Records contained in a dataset
=-=-=
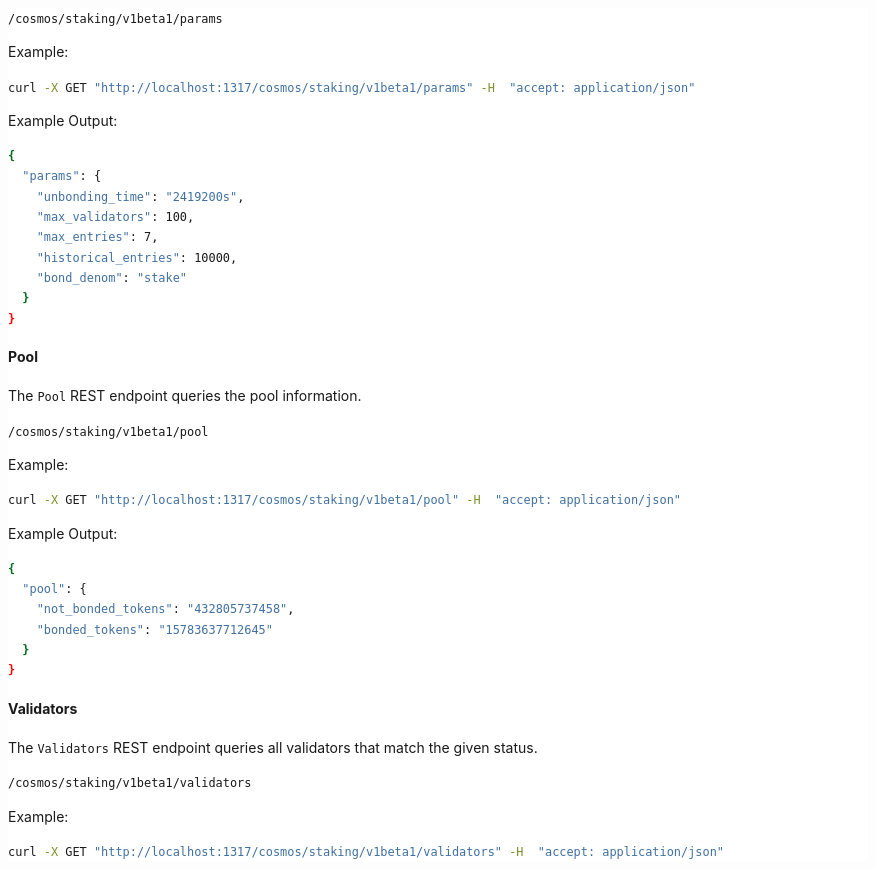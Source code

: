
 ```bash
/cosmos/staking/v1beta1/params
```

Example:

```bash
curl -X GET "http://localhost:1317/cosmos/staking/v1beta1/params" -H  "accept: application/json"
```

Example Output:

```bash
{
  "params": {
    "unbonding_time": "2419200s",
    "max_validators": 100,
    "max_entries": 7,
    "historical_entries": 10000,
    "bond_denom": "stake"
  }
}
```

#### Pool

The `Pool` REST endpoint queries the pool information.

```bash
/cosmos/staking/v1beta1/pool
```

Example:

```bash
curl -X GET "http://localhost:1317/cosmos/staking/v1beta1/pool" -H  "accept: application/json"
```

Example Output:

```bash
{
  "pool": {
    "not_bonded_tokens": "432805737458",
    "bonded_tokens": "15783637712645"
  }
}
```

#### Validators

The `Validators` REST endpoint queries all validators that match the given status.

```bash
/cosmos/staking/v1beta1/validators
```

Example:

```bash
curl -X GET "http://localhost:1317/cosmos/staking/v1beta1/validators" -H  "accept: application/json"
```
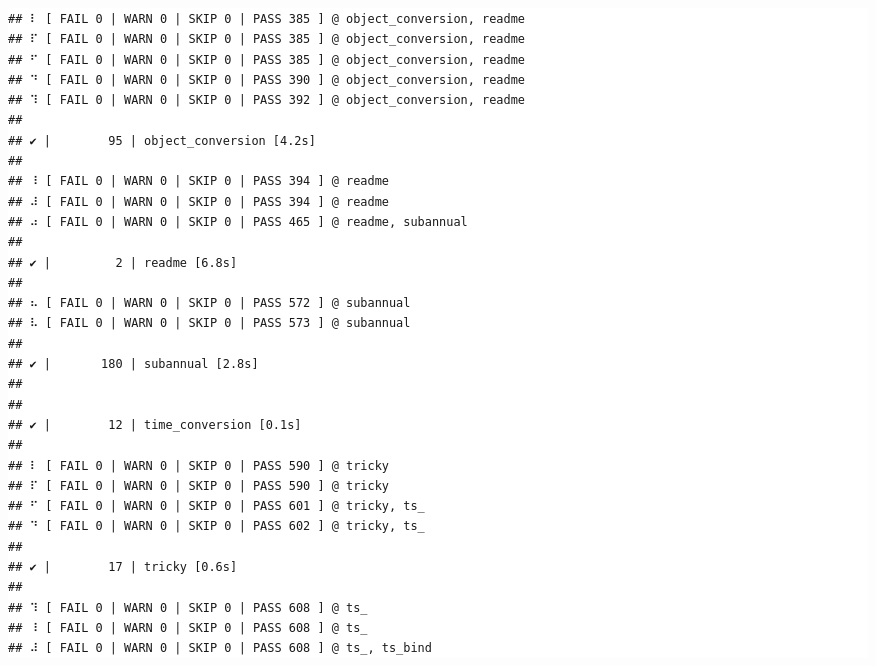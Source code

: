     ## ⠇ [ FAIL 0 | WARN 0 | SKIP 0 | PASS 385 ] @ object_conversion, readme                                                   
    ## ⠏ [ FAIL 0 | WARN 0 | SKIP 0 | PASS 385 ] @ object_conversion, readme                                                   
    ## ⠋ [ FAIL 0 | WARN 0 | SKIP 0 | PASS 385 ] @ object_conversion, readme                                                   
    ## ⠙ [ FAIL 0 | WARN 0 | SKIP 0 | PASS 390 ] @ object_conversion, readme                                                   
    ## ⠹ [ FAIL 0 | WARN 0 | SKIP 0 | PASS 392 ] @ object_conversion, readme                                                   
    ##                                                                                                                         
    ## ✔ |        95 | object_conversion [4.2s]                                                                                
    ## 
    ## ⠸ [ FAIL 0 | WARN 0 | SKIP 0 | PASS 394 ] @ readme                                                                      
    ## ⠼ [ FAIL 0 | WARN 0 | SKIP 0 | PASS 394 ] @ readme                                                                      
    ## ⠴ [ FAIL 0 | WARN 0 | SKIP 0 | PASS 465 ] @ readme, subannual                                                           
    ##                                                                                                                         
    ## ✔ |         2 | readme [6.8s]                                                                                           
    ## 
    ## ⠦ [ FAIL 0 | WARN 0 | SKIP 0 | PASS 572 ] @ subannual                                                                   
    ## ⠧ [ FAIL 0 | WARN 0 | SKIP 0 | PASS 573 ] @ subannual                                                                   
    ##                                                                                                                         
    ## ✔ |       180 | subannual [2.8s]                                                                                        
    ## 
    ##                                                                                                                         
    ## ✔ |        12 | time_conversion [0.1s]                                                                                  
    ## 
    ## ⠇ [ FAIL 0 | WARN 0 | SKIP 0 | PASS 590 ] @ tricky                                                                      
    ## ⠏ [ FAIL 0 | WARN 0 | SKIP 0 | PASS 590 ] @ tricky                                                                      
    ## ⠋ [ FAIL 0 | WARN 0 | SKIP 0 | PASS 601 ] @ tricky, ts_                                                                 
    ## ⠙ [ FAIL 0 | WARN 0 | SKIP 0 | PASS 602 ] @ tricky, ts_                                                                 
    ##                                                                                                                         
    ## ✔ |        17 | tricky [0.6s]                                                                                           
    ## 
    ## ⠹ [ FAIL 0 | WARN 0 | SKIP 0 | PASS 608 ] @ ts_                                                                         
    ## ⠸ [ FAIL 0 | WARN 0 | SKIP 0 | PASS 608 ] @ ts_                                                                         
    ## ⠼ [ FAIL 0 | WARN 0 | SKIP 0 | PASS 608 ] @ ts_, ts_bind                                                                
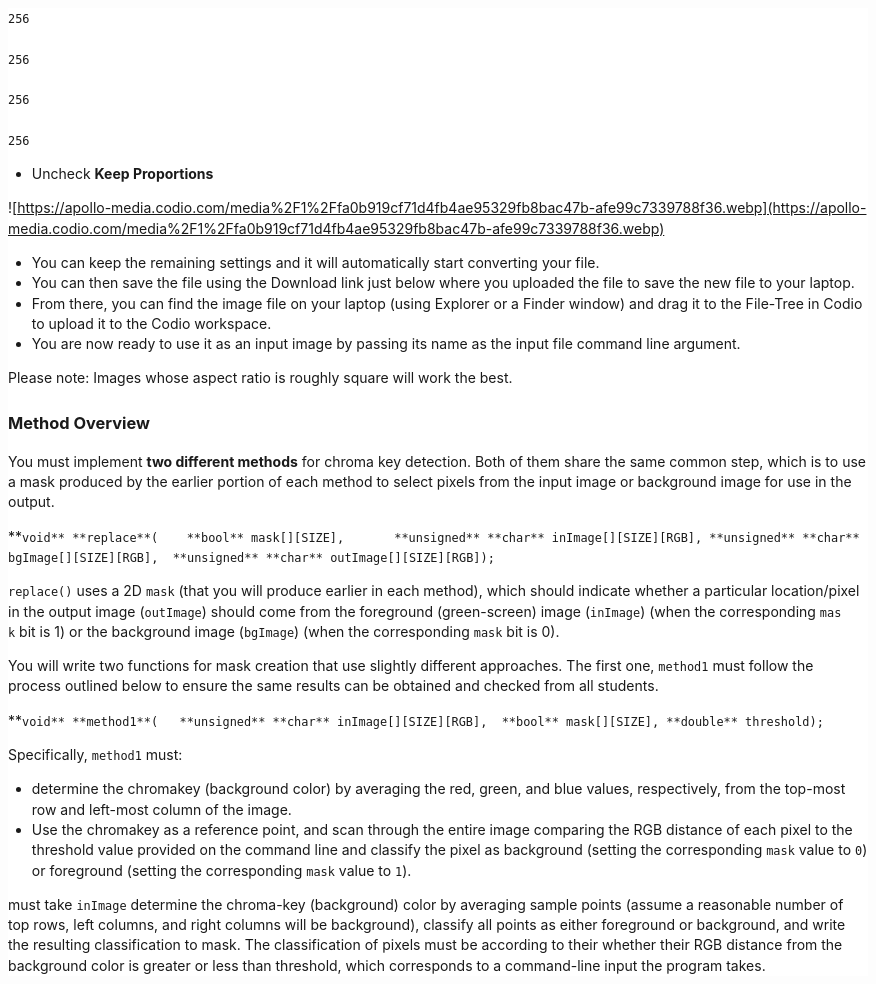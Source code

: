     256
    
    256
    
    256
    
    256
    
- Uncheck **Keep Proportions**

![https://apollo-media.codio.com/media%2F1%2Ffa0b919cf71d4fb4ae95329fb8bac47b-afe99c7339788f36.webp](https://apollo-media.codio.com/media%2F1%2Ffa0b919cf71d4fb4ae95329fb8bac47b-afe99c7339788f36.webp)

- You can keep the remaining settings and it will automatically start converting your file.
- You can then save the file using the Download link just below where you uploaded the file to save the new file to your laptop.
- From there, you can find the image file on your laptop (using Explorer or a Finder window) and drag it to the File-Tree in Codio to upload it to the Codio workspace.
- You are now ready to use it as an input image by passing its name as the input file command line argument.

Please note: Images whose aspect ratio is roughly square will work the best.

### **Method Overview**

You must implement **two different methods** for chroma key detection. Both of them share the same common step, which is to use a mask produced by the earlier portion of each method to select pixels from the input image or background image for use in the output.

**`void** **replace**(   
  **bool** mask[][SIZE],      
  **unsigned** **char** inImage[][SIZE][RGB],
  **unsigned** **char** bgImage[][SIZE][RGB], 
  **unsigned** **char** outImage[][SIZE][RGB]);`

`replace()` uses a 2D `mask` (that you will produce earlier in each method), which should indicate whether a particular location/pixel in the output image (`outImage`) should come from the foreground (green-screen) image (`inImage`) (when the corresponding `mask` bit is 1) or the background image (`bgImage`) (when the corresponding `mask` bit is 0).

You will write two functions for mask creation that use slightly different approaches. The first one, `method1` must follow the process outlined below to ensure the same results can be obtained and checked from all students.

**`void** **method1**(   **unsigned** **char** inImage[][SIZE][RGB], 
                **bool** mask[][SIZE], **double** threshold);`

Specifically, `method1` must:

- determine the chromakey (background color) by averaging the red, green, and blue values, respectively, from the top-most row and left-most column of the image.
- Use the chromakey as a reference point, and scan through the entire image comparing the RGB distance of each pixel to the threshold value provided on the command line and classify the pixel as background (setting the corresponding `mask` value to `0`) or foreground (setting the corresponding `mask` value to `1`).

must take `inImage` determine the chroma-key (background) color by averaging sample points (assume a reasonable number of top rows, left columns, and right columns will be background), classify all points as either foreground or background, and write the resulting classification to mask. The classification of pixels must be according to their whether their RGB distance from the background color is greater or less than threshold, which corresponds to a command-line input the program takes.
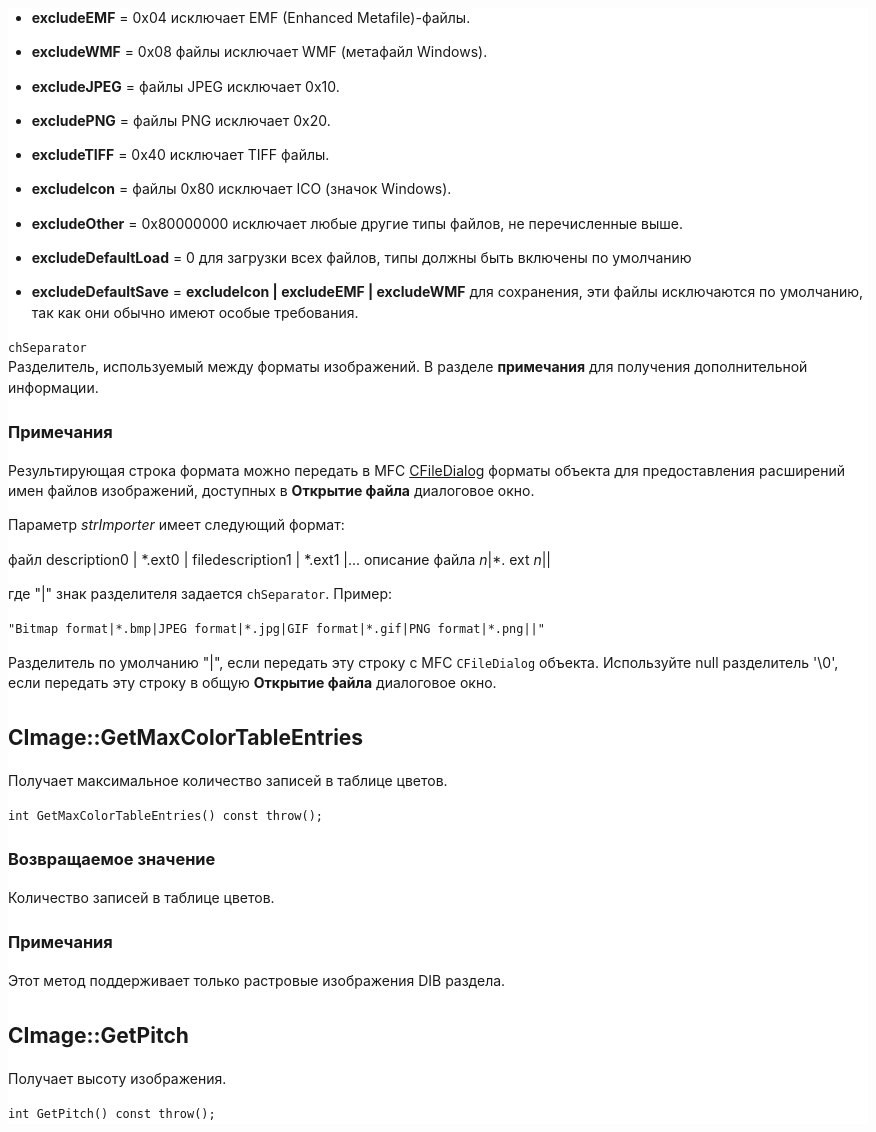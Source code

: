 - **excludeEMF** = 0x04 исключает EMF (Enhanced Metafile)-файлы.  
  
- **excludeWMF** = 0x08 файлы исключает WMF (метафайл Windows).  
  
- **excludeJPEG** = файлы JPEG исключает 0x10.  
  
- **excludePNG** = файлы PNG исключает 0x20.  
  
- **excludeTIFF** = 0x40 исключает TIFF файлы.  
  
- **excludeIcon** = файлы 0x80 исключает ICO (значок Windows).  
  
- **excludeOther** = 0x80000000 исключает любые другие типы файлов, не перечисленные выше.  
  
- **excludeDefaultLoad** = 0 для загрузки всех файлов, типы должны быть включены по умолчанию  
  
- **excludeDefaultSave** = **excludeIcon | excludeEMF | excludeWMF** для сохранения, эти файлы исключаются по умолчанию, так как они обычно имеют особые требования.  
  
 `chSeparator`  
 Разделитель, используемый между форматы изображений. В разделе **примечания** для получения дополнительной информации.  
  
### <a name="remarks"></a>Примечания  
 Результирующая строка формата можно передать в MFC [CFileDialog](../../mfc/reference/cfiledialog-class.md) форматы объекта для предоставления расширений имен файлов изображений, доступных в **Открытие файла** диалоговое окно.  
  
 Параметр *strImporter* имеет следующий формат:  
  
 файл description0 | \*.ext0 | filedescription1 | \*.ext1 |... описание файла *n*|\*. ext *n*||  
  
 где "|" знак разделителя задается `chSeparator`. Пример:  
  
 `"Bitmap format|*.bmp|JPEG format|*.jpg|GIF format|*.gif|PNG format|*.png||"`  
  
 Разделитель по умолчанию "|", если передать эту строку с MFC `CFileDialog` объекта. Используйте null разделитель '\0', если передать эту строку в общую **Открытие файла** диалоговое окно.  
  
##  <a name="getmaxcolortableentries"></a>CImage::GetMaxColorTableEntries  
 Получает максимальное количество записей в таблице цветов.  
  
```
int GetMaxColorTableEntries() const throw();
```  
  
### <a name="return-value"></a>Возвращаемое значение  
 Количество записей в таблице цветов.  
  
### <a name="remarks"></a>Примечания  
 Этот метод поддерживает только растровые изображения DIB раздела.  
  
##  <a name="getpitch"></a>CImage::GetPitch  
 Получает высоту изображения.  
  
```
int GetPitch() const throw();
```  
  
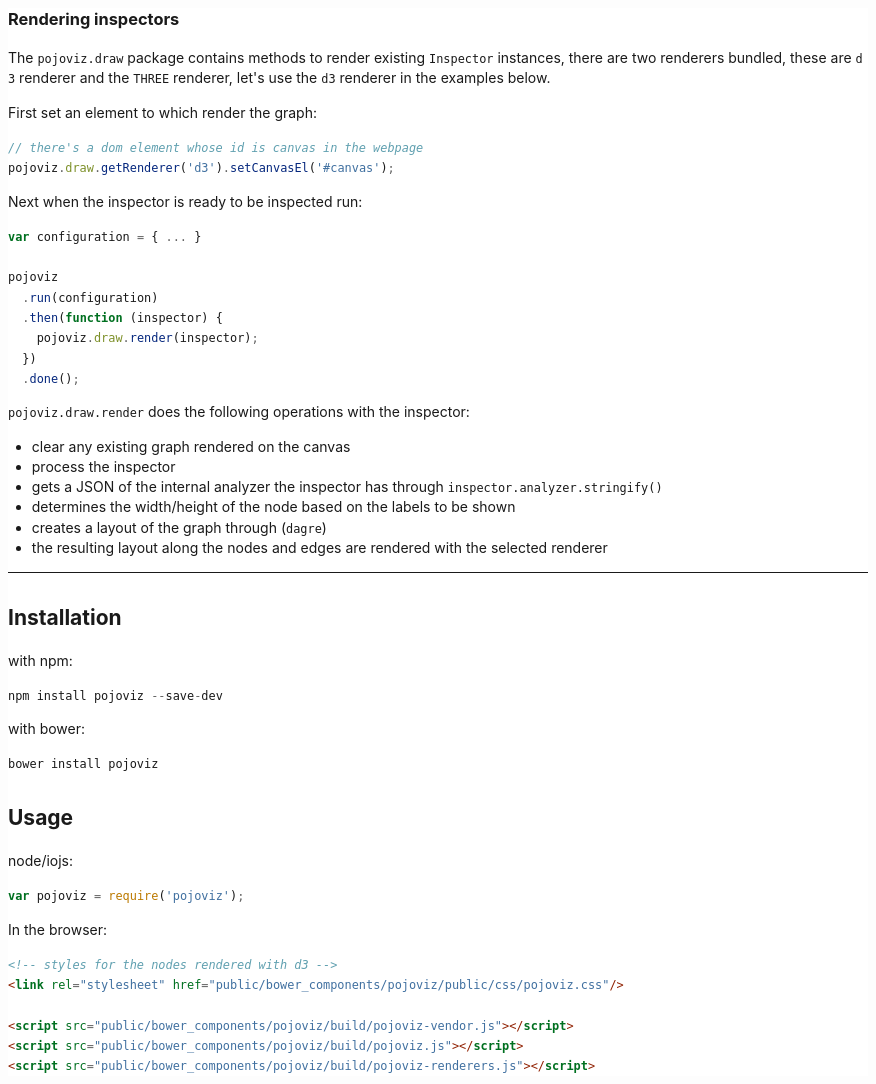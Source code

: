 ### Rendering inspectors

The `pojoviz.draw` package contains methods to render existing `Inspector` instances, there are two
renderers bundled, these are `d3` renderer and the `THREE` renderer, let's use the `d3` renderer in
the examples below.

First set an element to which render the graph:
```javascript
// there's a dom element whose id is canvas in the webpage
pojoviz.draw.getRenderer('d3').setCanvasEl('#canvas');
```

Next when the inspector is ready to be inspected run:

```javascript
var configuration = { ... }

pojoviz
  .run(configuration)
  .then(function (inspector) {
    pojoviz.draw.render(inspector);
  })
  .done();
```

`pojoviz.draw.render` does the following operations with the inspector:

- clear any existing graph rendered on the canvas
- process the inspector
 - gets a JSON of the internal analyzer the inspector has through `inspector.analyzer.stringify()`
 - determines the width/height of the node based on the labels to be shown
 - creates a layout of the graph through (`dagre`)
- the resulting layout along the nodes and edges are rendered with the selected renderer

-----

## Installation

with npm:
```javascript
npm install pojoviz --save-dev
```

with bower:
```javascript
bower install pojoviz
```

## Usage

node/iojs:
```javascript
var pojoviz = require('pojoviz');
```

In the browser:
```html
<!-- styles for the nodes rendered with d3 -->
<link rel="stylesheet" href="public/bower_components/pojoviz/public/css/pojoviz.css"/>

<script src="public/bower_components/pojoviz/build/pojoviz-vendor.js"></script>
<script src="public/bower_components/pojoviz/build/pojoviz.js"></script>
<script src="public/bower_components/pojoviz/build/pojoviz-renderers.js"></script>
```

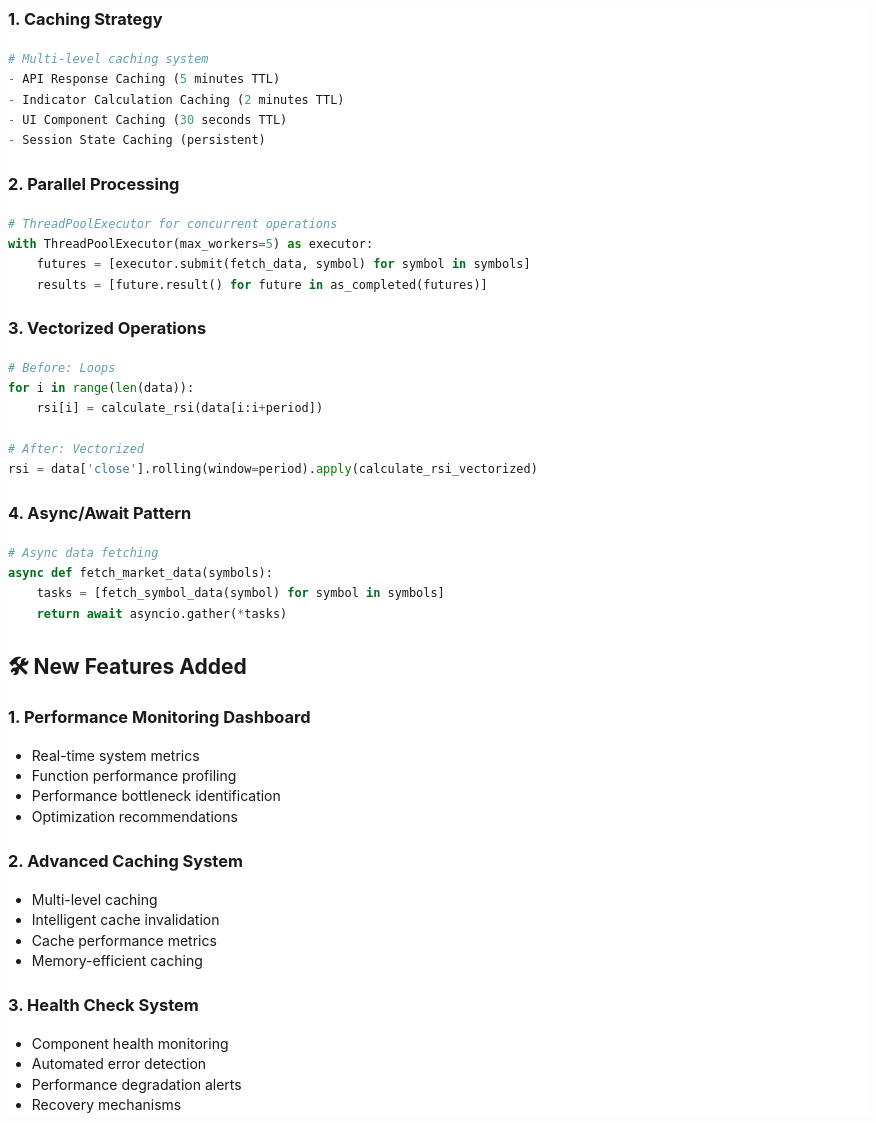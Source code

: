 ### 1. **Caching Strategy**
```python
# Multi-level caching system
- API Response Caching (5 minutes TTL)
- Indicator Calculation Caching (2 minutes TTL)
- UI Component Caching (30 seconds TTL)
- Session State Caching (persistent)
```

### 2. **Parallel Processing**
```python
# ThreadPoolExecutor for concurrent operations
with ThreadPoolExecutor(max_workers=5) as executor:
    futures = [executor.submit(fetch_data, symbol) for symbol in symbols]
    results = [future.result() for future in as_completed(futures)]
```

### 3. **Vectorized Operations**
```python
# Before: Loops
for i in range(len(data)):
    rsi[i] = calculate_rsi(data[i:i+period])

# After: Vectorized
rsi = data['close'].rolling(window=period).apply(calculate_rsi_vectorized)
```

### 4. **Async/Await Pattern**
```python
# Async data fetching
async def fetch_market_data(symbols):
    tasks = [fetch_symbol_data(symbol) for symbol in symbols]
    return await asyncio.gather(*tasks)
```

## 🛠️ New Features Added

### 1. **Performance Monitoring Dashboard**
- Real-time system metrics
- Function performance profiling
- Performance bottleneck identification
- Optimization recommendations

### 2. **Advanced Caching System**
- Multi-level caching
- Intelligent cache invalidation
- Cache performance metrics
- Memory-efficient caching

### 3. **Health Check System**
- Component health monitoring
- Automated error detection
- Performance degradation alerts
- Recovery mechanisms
=-=-=
■ **YOUR INSTRUCTIONS**
Say, as a bare number, how many lines of the data hold the string "name".

■ **RESPONSE FOR THIS EXERCISE**
6